Start of RECORDS FOR THIS EXERCISE
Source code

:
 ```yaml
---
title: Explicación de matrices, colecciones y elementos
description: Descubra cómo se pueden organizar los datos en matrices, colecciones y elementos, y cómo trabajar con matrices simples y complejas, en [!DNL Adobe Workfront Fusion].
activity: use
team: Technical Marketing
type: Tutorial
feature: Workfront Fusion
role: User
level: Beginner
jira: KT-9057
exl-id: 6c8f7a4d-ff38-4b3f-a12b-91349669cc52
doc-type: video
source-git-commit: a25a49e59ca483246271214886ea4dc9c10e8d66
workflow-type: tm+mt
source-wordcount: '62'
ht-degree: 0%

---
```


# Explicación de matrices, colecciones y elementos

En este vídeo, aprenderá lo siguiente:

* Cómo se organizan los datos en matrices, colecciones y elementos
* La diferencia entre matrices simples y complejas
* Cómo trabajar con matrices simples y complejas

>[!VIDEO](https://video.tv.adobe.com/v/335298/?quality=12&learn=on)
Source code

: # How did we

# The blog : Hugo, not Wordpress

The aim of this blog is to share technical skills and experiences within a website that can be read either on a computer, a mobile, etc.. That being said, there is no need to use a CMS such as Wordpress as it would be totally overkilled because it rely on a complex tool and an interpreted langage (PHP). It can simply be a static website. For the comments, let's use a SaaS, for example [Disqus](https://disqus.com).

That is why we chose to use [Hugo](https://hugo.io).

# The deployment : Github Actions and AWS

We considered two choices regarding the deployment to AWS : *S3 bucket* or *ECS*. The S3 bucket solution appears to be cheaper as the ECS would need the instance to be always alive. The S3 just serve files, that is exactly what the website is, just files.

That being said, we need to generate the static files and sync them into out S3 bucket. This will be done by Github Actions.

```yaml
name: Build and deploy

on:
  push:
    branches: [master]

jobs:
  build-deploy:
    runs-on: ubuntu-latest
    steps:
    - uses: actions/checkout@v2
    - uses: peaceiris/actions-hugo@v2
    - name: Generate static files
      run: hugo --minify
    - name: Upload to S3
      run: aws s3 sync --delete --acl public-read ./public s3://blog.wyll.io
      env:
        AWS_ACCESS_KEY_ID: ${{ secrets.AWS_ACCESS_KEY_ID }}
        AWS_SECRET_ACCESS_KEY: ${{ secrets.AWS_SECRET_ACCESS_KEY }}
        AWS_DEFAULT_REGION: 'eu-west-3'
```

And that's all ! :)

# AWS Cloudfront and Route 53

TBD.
End of RECORDS FOR THIS EXERCISE
◆ EXERCISE
Would you restate each of the entries word for word?

◆ ANSWER SPACE
Source code

:
 ```yaml
---
title: Explicación de matrices, colecciones y elementos
description: Descubra cómo se pueden organizar los datos en matrices, colecciones y elementos, y cómo trabajar con matrices simples y complejas, en [!DNL Adobe Workfront Fusion].
activity: use
team: Technical Marketing
type: Tutorial
feature: Workfront Fusion
role: User
level: Beginner
jira: KT-9057
exl-id: 6c8f7a4d-ff38-4b3f-a12b-91349669cc52
doc-type: video
source-git-commit: a25a49e59ca483246271214886ea4dc9c10e8d66
workflow-type: tm+mt
source-wordcount: '62'
ht-degree: 0%

---
```


# Explicación de matrices, colecciones y elementos

En este vídeo, aprenderá lo siguiente:

* Cómo se organizan los datos en matrices, colecciones y elementos
* La diferencia entre matrices simples y complejas
* Cómo trabajar con matrices simples y complejas

>[!VIDEO](https://video.tv.adobe.com/v/335298/?quality=12&learn=on)
Source code

: # How did we

# The blog : Hugo, not Wordpress

The aim of this blog is to share technical skills and experiences within a website that can be read either on a computer, a mobile, etc.. That being said, there is no need to use a CMS such as Wordpress as it would be totally overkilled because it rely on a complex tool and an interpreted langage (PHP). It can simply be a static website. For the comments, let's use a SaaS, for example [Disqus](https://disqus.com).

That is why we chose to use [Hugo](https://hugo.io).

# The deployment : Github Actions and AWS

We considered two choices regarding the deployment to AWS : *S3 bucket* or *ECS*. The S3 bucket solution appears to be cheaper as the ECS would need the instance to be always alive. The S3 just serve files, that is exactly what the website is, just files.

That being said, we need to generate the static files and sync them into out S3 bucket. This will be done by Github Actions.

```yaml
name: Build and deploy

on:
  push:
    branches: [master]

jobs:
  build-deploy:
    runs-on: ubuntu-latest
    steps:
    - uses: actions/checkout@v2
    - uses: peaceiris/actions-hugo@v2
    - name: Generate static files
      run: hugo --minify
    - name: Upload to S3
      run: aws s3 sync --delete --acl public-read ./public s3://blog.wyll.io
      env:
        AWS_ACCESS_KEY_ID: ${{ secrets.AWS_ACCESS_KEY_ID }}
        AWS_SECRET_ACCESS_KEY: ${{ secrets.AWS_SECRET_ACCESS_KEY }}
        AWS_DEFAULT_REGION: 'eu-west-3'
```

And that's all ! :)

# AWS Cloudfront and Route 53

TBD.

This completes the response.